# Black Box Data Analysis

Since the advent of IoT devices a lot of data has been available to companies in many businesses. In this project I will focus on cars' black boxes' data that is sent daily to an insurance company: these data contains information about daily distances traveled by clients, split by type of road traveled (i.e. higways, city streets...).

My main goal is to find a way of clustering clients based on the way they use their car by means of these daily distances: this type of analysis may have value in supporting the insurance company in the detection of riskier clients' behaviours and in the determination of premium amounts.

## Data Ingestion

For this analysis I have data about each black box daily distances, saved in monthly csv files.
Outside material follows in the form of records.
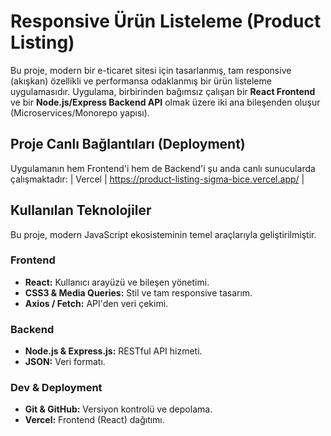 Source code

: # Responsive Ürün Listeleme (Product Listing)

Bu proje, modern bir e-ticaret sitesi için tasarlanmış, tam responsive (akışkan) özellikli ve performansa odaklanmış bir ürün listeleme uygulamasıdır. Uygulama, birbirinden bağımsız çalışan bir **React Frontend** ve bir **Node.js/Express Backend API** olmak üzere iki ana bileşenden oluşur (Microservices/Monorepo yapısı).

## Proje Canlı Bağlantıları (Deployment)

Uygulamanın hem Frontend'i hem de Backend'i şu anda canlı sunucularda çalışmaktadır:
 | Vercel | https://product-listing-sigma-bice.vercel.app/ |

## Kullanılan Teknolojiler

Bu proje, modern JavaScript ekosisteminin temel araçlarıyla geliştirilmiştir.

### Frontend
* **React:** Kullanıcı arayüzü ve bileşen yönetimi.
* **CSS3 & Media Queries:** Stil ve tam responsive tasarım.
* **Axios / Fetch:** API'den veri çekimi.

### Backend
* **Node.js & Express.js:** RESTful API hizmeti.
* **JSON:** Veri formatı.

### Dev & Deployment
* **Git & GitHub:** Versiyon kontrolü ve depolama.
* **Vercel:** Frontend (React) dağıtımı.

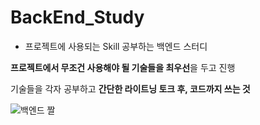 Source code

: # BackEnd_Study
- 프로젝트에 사용되는 Skill 공부하는 백엔드 스터디

**프로젝트에서 무조건 사용해야 될 기술들을 최우선**을 두고 진행

기술들을 각자 공부하고 **간단한 라이트닝 토크 후, 코드까지 쓰는 것**

![백엔드 짤](https://techblog.woowahan.com/wp-content/uploads/2022/03/14.png)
Synce the dataset is quite large, I used Google BigQuery to store it and query it.

## Data Cleaning

The data contains daily information for each black box, but each black box can cover many years of insurance for a given client: in order to analyze the data from a common perspective I will treat each insurance annuality separately, and to do so I'm adding the annuality joining the insurance policy data.

Since the black box is installed by a third party, there is not always a correspondence between the daily data and the insurance policy coverage; this means that I have to check whether the daily distances' dates are included in the insurance annuality. Moreover, I will drop the annualities for which I have less than 100 days of data and I'll clean the ones for which I have more than 366 days of data.

All this tasks have been performed using [Google BiqQuery](https://cloud.google.com/bigquery/), here I'm reporting the queries I used. Queries results' were saved in datasets that were used in subsequent steps, the names of the datasets are indicated in the comments before the queries.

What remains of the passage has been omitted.